Recently I migrated my blog from hugo to haunt, as documented in a previous post. Since both haunt and hugo use markdown to generate the posts, migrating was just to transform the TOML front-matter used in hugo posts in the YAML one needed by haunt.

Quite boring stuff to do for around twenty files. This was easily solved with some ugly Emacs Lisp in the scratch buffer.

(require 's)

(defun parse-hugo-post (filename)
  "Parse the data from a hugo post into an alist of title, data
and tags metadata with their values and content with the markdown
part. "
    (insert-file-contents filename)
    (search-forward "+++" nil nil 2)
    (let ((content (buffer-substring (point) (point-max)))
      (title (progn (search-backward "title = ")
            (s-chop-suffix "\""
                       (s-chop-prefix "title = \""
                              (s-chomp (thing-at-point 'line))))))
      (date (progn (search-forward "date = ")
               (let* ((date-string (s-chop-prefix "date = "
                              (s-chomp (thing-at-point 'line))))
                  (date-string-split (s-split "T" date-string))
                  (len (length (cadr date-string-split))))
             (concat (car date-string-split) " "
                 (substring (cadr date-string-split) 0 (- len 9))))))
      (tags (progn (search-forward "tags = ")
               (s-join ", " (mapcar (lambda (s)
                          (s-chop-suffix "\"]"
                                 (s-chop-prefix "[\"" s)))
                        (s-split ","
                             (s-chop-prefix "tags = "
                                    (s-chomp (thing-at-point 'line)))))))))
      `(("title" . ,title)
        ("date" . ,date)
        ("tags" . ,tags)
        ("content" . ,content)))))

(defun write-haunt-post (filename alist)
  "Create a file that is populated by the title, date, tags and
content data that have been obtained from a hugo post."
    (insert (concat "title: " (assoc-default "title" alist) "\n"))
    (insert (concat "date: " (assoc-default "date" alist) "\n"))
    (insert (concat "tags: " (assoc-default "tags" alist) "\n"))
    (insert "---")
    (insert (assoc-default "content" alist))
    (write-file filename)))

(defun migrate-posts (input-dir output-dir)
  (let ((files (directory-files input-dir)))
    (loop for file in files
      do (write-haunt-post (concat output-dir)
                   (parse-hugo-post (concat input-dir file))))))

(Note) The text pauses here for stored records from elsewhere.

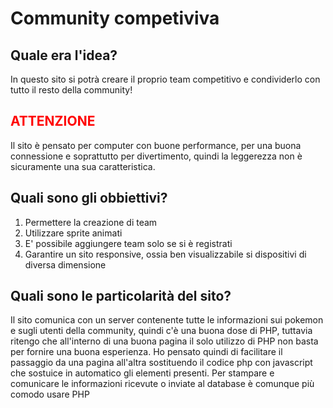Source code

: <h1>Community competiviva</h1>

<h2>Quale era l'idea?</h2>
<p>In questo sito si potrà creare il proprio team competitivo e condividerlo con tutto il resto della community!</p> 
<h2 style = "color: red;">ATTENZIONE</h2>
<p>Il sito è pensato per computer con buone performance, per una buona connessione e soprattutto per divertimento, quindi la leggerezza non è sicuramente una sua caratteristica.</p>

<h2>Quali sono gli obbiettivi?</h2>
<ol>
  <li>Permettere la creazione di team</li>
  <li>Utilizzare sprite animati</li>
  <li>E' possibile aggiungere team solo se si è registrati</li>
  <li>Garantire un sito responsive, ossia ben visualizzabile si dispositivi di diversa dimensione</li>
</ol>

<h2>Quali sono le particolarità del sito?</h2>
<p>Il sito comunica con un server contenente tutte le informazioni sui pokemon e sugli utenti della community, quindi c'è una buona dose di PHP, tuttavia ritengo che all'interno di una buona pagina il solo utilizzo di PHP non basta per fornire una buona esperienza. Ho pensato quindi di facilitare il passaggio da una pagina all'altra sostituendo il codice php con javascript che sostuice in automatico gli elementi presenti. Per stampare e comunicare le informazioni ricevute o inviate al database è comunque più comodo usare PHP</p>


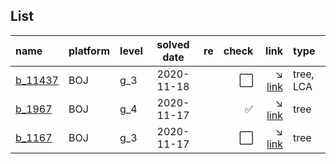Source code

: ## List
| name                                      | platform    | level | solved date | re | check                | link                                                                                 | type             |
|:------------------------------------------|:------------|:------|:-----------:|:--:|---------------------:|-------------------------------------------------------------------------------------:|:-----------------|
| [b_11437](/boj/gold/11437.cpp)            | BOJ         | g_3   | 2020-11-18  |    | :white_large_square: | :arrow_lower_right: [link](https://www.acmicpc.net/problem/11437)                    | tree, LCA        |
| [b_1967](/boj/gold/1967.cpp)              | BOJ         | g_4   | 2020-11-17  |    | :white_check_mark:   | :arrow_lower_right: [link](https://www.acmicpc.net/problem/1967)                     | tree             |
| [b_1167](/boj/gold/1167.cpp)              | BOJ         | g_3   | 2020-11-17  |    | :white_large_square: | :arrow_lower_right: [link](https://www.acmicpc.net/problem/1167)                     | tree             |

We just parse the appropriate data into an alist and then construct the new file. So in about 10 minutes we have a not pretty but practical script to get the job done.

This kind of low-entry programming is what really kept me into Emacs all these years, together with all the wonderful infrastructure to juggle text around. Another more involved example of this usage of Emacs was recently presented in the Emacsconf by Howard Adams. It is a very interesting use-case that shows the power of Emacs Lisp and of the Emacs' ecosystem.